Sunday, September 23, 2012

Retouch and Healing Tools


Retouch and Healing Tools

Photoshop offers a large selection of tools and features for retouching photographs and images. In this tutorial, you’ll learn how to use the common touch-up tools.

Spot Healing Brush Tool

The Spot Healing Brush is primarily used to quickly remove blemishes, imperfections or other unwanted elements from an image. To use it, paint over an imperfection you’d like to get rid of using a suitable brush (brushes can be selected and modified in the options bar). The Spot Healing Brush Tool will automatically try to repair the imperfection by sampling the surrounding area.


Careful!
 Although the Spot Healing brush can be a great tool for quick fixes, it’s not always guaranteed to work if the area surrounding the imperfection is busy. Generally speaking, the surrounding area should be an approximate match in color & texture to what you want to take place of the unwanted element in your image.


Healing Brush Tool

The Healing Brush Tool performs a similar function to the spot healing brush tool mentioned above. Instead of automatically trying to determine the lighting, shading, and texture from the surrounding area, the healing brush tool lets you manually select a source, and then paint over an imperfection. To select a source, hold alt and click the desired part of the image. Then paint over the area you wish to replace. As with the Spot Healing Brush Tool, settings such as brush size can be controlled in the options bar.


Patch Tool

With the Patch Tool, an entire area can be repaired with pixels from another area. Just like the healing brush tool, the patch tool will try to correct lighting, shading, and texture. To use the patch tool, first draw a selection with any of the selection tools (or the patch tool, which will function as a lasso tool). Then, using the patch tooldrag that selectionover the destination you want to use to repair that area.


Clone Stamp Tool

The final tool we’ll cover in this tutorial is called the Clone Stamp Tool. The Clone stamp tool allows you to paint with a sample of an image.

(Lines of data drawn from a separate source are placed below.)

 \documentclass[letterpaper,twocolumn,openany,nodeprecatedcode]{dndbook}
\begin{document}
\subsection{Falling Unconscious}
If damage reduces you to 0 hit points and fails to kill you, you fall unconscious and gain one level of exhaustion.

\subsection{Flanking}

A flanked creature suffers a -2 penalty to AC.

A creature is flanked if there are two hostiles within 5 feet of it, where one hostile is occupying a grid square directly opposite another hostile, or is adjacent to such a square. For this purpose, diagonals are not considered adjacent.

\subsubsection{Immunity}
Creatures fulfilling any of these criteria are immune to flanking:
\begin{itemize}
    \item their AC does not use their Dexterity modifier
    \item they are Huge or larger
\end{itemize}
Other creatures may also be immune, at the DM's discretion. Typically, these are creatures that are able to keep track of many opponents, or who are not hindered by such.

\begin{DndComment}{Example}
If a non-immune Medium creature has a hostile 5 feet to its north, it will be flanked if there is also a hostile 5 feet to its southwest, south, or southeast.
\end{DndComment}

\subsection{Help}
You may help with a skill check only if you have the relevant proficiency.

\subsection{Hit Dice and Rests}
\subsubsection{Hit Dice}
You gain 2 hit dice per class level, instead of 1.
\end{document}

Keep in mind that you are not healing/repairing an image when you use the Clone Stamp Tool. Therefore, lighting and shading will not be maintained when you paint over an area. What you see is literally what you get when you paint from a given source, making it very useful in certain situations.

Blur & Sharpen Tools

The Blur and Sharpen Tools allow us to manipulate edges by making them softer or harder. They do exactly what you would expect them to do; blur and sharpen.
Both tools have similar attributes such as Strength (increase or decrease the strength of the tool, or how much it will blur) and the brush, all of which can be adjusted in the Options Bar for each tool. To use the blur or sharpen tool, simply set up the brush to your specification, hold down the mouse button, and hover over the areas you’d like to alter in your image.

You should have a pretty good feel of the basic retouching tools by now. The next step in mastering Photoshop is usually learning how to use the painting tools to compliment your photo remastering abilities!